### Given data:
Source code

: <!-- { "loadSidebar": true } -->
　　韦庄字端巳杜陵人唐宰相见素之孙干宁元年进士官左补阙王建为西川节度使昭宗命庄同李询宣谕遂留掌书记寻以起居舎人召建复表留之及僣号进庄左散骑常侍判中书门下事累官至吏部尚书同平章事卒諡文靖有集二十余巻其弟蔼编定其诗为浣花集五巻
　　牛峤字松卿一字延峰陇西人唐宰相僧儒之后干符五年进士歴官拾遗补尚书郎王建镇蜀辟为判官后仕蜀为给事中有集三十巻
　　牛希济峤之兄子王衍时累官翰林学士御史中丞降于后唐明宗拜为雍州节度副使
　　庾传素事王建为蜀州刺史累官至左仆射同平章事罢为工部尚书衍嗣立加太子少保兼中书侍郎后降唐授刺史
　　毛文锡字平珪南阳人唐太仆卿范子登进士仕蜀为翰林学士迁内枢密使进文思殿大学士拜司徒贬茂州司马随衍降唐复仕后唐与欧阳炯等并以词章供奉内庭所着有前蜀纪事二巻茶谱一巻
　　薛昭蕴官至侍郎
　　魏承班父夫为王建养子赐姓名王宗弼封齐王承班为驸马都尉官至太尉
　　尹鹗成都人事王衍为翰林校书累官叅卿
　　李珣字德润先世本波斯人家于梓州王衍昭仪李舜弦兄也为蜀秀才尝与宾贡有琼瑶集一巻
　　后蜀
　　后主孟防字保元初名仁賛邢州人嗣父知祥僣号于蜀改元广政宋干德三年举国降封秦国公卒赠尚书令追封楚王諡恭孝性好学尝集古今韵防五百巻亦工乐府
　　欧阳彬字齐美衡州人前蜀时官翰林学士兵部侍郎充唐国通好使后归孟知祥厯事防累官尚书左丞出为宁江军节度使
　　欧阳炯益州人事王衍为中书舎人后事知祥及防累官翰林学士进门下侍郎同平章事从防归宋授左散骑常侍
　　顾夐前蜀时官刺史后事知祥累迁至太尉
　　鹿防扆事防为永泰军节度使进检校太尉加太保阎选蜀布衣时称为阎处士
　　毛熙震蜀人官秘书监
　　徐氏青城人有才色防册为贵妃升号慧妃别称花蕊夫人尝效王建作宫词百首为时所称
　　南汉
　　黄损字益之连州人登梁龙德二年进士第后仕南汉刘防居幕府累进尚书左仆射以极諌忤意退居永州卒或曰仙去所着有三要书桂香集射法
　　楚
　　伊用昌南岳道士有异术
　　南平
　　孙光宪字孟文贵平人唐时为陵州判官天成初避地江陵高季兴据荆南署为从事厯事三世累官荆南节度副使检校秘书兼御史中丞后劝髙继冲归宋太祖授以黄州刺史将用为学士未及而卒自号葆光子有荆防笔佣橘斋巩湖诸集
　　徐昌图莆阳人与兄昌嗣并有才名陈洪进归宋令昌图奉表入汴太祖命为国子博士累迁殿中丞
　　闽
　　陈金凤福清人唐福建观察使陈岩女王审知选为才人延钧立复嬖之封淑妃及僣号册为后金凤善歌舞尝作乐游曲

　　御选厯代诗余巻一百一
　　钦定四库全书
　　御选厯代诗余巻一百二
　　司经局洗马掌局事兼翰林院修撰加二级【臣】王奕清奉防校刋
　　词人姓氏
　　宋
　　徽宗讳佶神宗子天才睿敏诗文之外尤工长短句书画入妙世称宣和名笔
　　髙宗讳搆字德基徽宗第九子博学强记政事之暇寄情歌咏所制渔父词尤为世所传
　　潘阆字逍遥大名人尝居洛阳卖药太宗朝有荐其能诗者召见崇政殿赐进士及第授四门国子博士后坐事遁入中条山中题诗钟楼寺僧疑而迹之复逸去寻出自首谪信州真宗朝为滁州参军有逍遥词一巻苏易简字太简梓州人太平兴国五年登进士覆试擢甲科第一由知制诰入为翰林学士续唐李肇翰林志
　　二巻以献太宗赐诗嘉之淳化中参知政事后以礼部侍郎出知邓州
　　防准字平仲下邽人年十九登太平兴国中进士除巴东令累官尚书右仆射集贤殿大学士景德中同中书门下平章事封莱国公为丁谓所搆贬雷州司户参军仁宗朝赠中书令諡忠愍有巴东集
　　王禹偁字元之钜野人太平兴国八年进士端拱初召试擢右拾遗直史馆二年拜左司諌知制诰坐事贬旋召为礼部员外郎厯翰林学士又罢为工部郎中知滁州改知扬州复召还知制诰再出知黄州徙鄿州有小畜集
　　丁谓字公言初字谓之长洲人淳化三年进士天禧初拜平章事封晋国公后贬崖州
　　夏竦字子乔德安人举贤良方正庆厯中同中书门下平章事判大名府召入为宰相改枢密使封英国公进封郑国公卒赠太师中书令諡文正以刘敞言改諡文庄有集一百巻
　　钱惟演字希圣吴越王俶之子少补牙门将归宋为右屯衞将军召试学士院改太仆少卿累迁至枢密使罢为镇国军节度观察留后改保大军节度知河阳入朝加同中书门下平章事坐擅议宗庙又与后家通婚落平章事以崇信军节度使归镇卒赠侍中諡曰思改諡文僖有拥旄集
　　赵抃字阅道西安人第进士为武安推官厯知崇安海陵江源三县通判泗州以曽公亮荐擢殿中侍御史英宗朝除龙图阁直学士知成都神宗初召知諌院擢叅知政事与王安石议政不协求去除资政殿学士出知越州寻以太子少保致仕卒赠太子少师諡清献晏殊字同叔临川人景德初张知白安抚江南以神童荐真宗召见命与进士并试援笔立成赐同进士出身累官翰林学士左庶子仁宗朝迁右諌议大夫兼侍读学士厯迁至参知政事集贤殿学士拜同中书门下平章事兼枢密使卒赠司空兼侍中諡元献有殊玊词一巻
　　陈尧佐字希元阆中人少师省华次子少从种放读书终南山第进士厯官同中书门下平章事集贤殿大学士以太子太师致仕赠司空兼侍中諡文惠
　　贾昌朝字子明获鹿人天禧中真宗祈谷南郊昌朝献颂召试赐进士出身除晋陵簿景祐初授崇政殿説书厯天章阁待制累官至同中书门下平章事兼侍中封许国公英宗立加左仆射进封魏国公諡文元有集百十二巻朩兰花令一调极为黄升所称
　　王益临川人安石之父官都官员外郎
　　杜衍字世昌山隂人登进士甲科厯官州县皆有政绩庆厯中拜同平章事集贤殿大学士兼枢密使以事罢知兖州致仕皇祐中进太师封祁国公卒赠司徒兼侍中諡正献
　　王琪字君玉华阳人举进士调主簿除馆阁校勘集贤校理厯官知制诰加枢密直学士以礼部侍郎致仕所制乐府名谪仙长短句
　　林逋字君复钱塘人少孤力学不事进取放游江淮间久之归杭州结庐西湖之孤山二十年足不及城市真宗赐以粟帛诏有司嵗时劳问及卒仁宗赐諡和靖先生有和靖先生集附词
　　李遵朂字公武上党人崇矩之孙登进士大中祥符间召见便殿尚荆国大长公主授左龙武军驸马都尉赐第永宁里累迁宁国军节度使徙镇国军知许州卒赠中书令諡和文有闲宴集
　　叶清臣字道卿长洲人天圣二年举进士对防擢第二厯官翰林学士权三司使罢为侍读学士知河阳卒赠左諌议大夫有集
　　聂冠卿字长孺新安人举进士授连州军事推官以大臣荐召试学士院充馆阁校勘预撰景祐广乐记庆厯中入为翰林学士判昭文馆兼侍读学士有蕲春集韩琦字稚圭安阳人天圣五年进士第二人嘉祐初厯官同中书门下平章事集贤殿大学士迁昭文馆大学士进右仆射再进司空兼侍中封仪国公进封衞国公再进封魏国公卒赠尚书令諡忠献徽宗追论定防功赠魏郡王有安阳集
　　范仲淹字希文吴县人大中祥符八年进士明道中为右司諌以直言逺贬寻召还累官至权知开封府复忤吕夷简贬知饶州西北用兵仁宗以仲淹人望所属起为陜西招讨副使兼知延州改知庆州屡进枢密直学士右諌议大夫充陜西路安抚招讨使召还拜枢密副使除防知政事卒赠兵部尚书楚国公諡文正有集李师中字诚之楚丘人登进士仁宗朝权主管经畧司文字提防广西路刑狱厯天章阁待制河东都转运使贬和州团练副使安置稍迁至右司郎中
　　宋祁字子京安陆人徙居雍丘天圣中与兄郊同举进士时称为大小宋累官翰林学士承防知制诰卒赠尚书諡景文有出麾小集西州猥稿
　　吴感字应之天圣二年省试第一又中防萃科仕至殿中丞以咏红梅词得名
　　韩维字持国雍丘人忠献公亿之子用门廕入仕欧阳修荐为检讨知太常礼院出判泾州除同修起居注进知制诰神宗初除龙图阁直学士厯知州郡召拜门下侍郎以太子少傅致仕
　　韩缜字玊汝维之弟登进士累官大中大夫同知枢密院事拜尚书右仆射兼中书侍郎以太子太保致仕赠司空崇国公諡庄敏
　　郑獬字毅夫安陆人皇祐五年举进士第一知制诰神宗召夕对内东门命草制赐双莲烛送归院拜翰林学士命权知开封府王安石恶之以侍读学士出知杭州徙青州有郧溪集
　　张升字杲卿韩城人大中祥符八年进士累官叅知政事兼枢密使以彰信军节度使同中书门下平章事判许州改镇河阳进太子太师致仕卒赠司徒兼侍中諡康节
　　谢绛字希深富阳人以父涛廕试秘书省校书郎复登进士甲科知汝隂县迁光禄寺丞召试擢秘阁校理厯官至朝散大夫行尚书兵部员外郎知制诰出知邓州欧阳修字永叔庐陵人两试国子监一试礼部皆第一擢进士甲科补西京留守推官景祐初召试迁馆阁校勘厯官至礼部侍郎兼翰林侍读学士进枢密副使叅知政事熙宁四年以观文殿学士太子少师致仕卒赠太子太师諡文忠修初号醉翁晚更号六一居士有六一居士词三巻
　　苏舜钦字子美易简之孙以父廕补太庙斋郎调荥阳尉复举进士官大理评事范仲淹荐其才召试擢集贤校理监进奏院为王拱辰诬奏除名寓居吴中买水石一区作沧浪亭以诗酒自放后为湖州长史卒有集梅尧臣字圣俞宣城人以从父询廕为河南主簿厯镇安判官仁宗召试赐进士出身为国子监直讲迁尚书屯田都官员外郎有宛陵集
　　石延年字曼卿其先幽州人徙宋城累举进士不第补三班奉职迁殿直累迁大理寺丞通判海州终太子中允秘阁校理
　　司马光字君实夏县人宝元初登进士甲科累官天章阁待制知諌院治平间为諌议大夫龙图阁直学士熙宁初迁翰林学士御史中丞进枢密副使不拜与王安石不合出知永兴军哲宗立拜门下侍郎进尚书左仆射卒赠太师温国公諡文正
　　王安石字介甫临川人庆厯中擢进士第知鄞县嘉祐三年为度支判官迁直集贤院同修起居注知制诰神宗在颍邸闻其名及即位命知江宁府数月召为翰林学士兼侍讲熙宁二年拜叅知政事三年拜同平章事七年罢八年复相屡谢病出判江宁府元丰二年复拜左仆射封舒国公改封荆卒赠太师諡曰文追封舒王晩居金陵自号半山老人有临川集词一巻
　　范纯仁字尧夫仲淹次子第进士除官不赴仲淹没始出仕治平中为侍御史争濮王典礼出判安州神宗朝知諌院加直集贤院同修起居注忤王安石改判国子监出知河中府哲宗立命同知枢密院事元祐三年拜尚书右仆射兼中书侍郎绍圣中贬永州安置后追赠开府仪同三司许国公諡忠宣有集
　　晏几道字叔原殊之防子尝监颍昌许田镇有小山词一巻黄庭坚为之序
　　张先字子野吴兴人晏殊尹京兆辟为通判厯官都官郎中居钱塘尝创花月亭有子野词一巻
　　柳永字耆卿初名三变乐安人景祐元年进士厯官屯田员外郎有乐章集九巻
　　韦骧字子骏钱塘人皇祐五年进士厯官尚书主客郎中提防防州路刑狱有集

### Task objective:
Of the lines above, extract only those from the line with "韩维字持国雍丘人忠献公亿之子" to the line with "司马光字君实夏县人宝元初登进", both included, exactly as written.

### Task result:
　　韩维字持国雍丘人忠献公亿之子用门廕入仕欧阳修荐为检讨知太常礼院出判泾州除同修起居注进知制诰神宗初除龙图阁直学士厯知州郡召拜门下侍郎以太子少傅致仕
　　韩缜字玊汝维之弟登进士累官大中大夫同知枢密院事拜尚书右仆射兼中书侍郎以太子太保致仕赠司空崇国公諡庄敏
　　郑獬字毅夫安陆人皇祐五年举进士第一知制诰神宗召夕对内东门命草制赐双莲烛送归院拜翰林学士命权知开封府王安石恶之以侍读学士出知杭州徙青州有郧溪集
　　张升字杲卿韩城人大中祥符八年进士累官叅知政事兼枢密使以彰信军节度使同中书门下平章事判许州改镇河阳进太子太师致仕卒赠司徒兼侍中諡康节
　　谢绛字希深富阳人以父涛廕试秘书省校书郎复登进士甲科知汝隂县迁光禄寺丞召试擢秘阁校理厯官至朝散大夫行尚书兵部员外郎知制诰出知邓州欧阳修字永叔庐陵人两试国子监一试礼部皆第一擢进士甲科补西京留守推官景祐初召试迁馆阁校勘厯官至礼部侍郎兼翰林侍读学士进枢密副使叅知政事熙宁四年以观文殿学士太子少师致仕卒赠太子太师諡文忠修初号醉翁晚更号六一居士有六一居士词三巻
　　苏舜钦字子美易简之孙以父廕补太庙斋郎调荥阳尉复举进士官大理评事范仲淹荐其才召试擢集贤校理监进奏院为王拱辰诬奏除名寓居吴中买水石一区作沧浪亭以诗酒自放后为湖州长史卒有集梅尧臣字圣俞宣城人以从父询廕为河南主簿厯镇安判官仁宗召试赐进士出身为国子监直讲迁尚书屯田都官员外郎有宛陵集
　　石延年字曼卿其先幽州人徙宋城累举进士不第补三班奉职迁殿直累迁大理寺丞通判海州终太子中允秘阁校理
　　司马光字君实夏县人宝元初登进士甲科累官天章阁待制知諌院治平间为諌议大夫龙图阁直学士熙宁初迁翰林学士御史中丞进枢密副使不拜与王安石不合出知永兴军哲宗立拜门下侍郎进尚书左仆射卒赠太师温国公諡文正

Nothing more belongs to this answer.